A detailed Environmental Impact study with Montana’s Department of Environmental Quality (DEQ) oversight will commence shortly and Black Butte Copper will not be permitted if any surface or groundwater is vulnerable as a result of the mine. The proposed underground mine will be developed below the water table and accessed by a decline, so no water will “leak” out from it, the company says. The deposit is also surrounded by miles of dolomite limestone, a natural buffer to potentially acidic waters. Tintina believes these two factors eliminate the risk of potential acid groundwater contamination.
Early Montana miners operated before the environment was a focus of the mining industry and left an unfortunate, but real, environmental legacy requiring cleanup. Several environmental groups in and outside of Montana have embraced these legacy issues and worked to brand Tintina’s Black Butte Copper project as the “Smith River Mine”. These groups have been effective in raising money with “Save Our Smith” campaigns describing the potential mine as an environmental disaster waiting to happen (Sheep Creek is a tributary of the Smith River 19 stream miles away.)

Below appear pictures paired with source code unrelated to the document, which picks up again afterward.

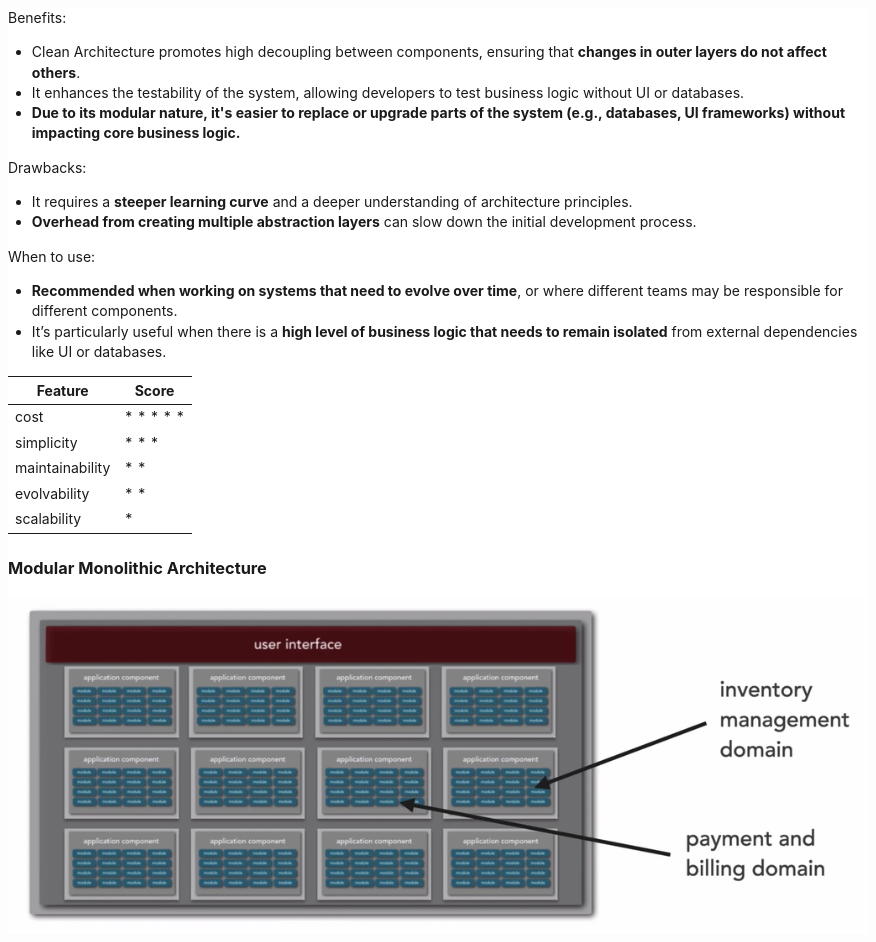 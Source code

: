 Benefits:
* Clean Architecture promotes high decoupling between components, ensuring that **changes in outer layers do not affect others**.
* It enhances the testability of the system, allowing developers to test business logic without UI or databases.
* **Due to its modular nature, it's easier to replace or upgrade parts of the system (e.g., databases, UI frameworks) without impacting core business logic.**

Drawbacks:
* It requires a **steeper learning curve** and a deeper understanding of architecture principles.
* **Overhead from creating multiple abstraction layers** can slow down the initial development process.

When to use:
* **Recommended when working on systems that need to evolve over time**, or where different teams may be responsible for different components.
* It’s particularly useful when there is a **high level of business logic that needs to remain isolated** from external dependencies like UI or databases.

| **Feature**      | **Score** |
|------------------|-----------|
| cost             | * * * * * |
| simplicity       | * * *     |
| maintainability  | * *       |
| evolvability     | * *       |
| scalability      | *         |

### Modular Monolithic Architecture

![](images/swarch-modular-monolith.webp)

Today, Montana has some of the strictest environmental standards anywhere and Montana’s DEQ ensures no project that degrades water quality will be permitted. In addition, Tintina is committed to the community, embraces the need to earn a social license, and is totally focused on transparency, environmental and otherwise.

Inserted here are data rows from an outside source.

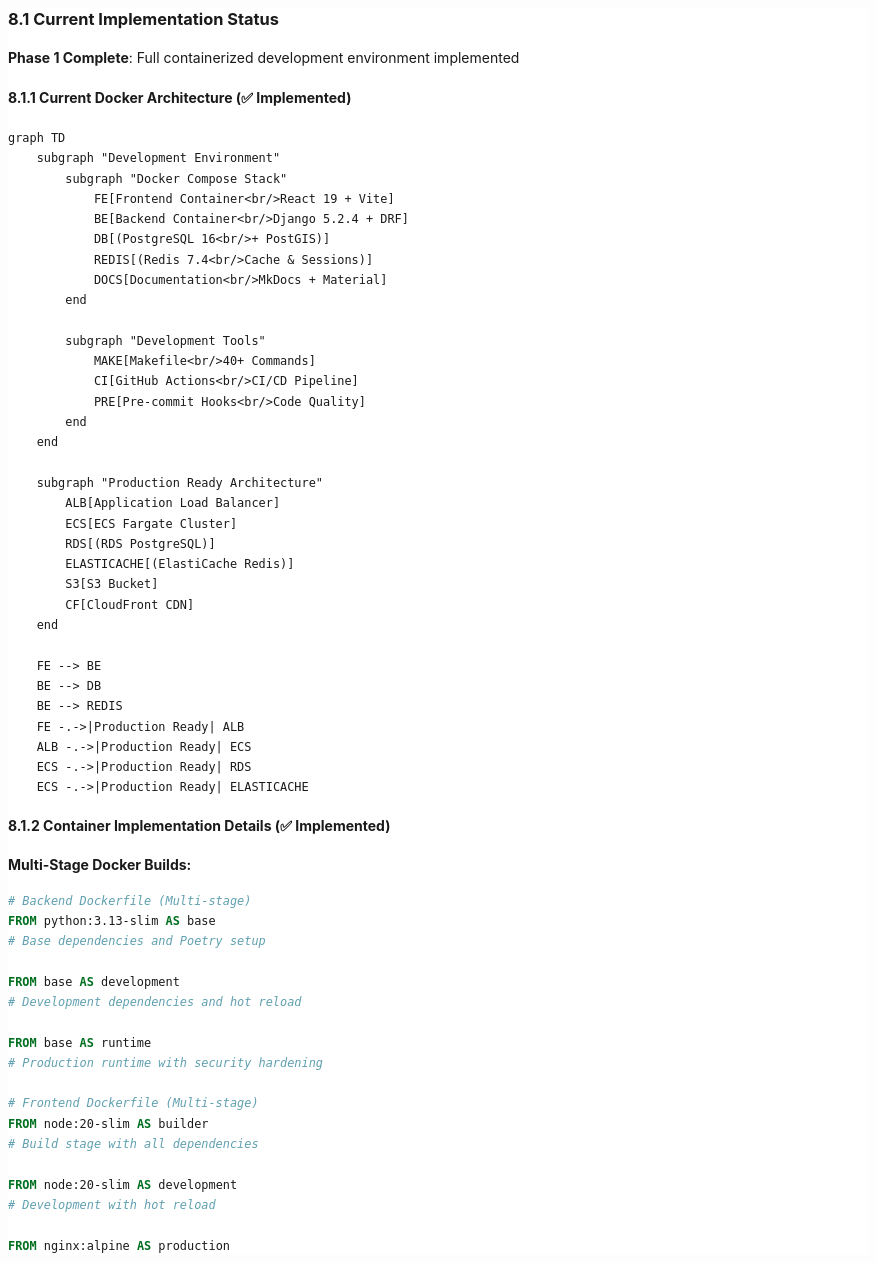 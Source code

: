 ### 8.1 Current Implementation Status

**Phase 1 Complete**: Full containerized development environment implemented

#### 8.1.1 Current Docker Architecture (✅ Implemented)

```mermaid
graph TD
    subgraph "Development Environment"
        subgraph "Docker Compose Stack"
            FE[Frontend Container<br/>React 19 + Vite]
            BE[Backend Container<br/>Django 5.2.4 + DRF]
            DB[(PostgreSQL 16<br/>+ PostGIS)]
            REDIS[(Redis 7.4<br/>Cache & Sessions)]
            DOCS[Documentation<br/>MkDocs + Material]
        end

        subgraph "Development Tools"
            MAKE[Makefile<br/>40+ Commands]
            CI[GitHub Actions<br/>CI/CD Pipeline]
            PRE[Pre-commit Hooks<br/>Code Quality]
        end
    end

    subgraph "Production Ready Architecture"
        ALB[Application Load Balancer]
        ECS[ECS Fargate Cluster]
        RDS[(RDS PostgreSQL)]
        ELASTICACHE[(ElastiCache Redis)]
        S3[S3 Bucket]
        CF[CloudFront CDN]
    end

    FE --> BE
    BE --> DB
    BE --> REDIS
    FE -.->|Production Ready| ALB
    ALB -.->|Production Ready| ECS
    ECS -.->|Production Ready| RDS
    ECS -.->|Production Ready| ELASTICACHE
```

#### 8.1.2 Container Implementation Details (✅ Implemented)

**Multi-Stage Docker Builds:**

```dockerfile
# Backend Dockerfile (Multi-stage)
FROM python:3.13-slim AS base
# Base dependencies and Poetry setup

FROM base AS development
# Development dependencies and hot reload

FROM base AS runtime
# Production runtime with security hardening

# Frontend Dockerfile (Multi-stage)
FROM node:20-slim AS builder
# Build stage with all dependencies

FROM node:20-slim AS development
# Development with hot reload

FROM nginx:alpine AS production
```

Tintina’s headquarters in White Sulphur Springs is a converted hardware store on the main street. Anyone who walks in is offered a free hat and a presentation from Zieg, Schlepp, or another equally passionate Tintina employee. Visitors are invited to visit the proposed mine site about 20 miles from town on the first day of each month.
Tintina thinks they have almost full support in the community of White Sulphur Springs, which badly needs the economic boost. The 11- to 14-year mine life could bring 200 full-time jobs to the area.
Tintina is focused on engineering and permitting a mine at the Johnny Lee deposit, which is located completely on private land, which means the project will only involve state permitting, with no federal nexus.
Tintina’s Value Drivers
There is also potential for a much longer mine life on the property. All exploration since Tintina began exploring Black Butte Copper has been focused on proving up Johnny Lee. The nearby Lowry deposit, for example, is not factored into the current mine plan. Both Zieg and Hooper are explorationists and believe there is tremendous potential for further discoveries in the district. Sandfire has recently proven how valuable brownfield discoveries can be.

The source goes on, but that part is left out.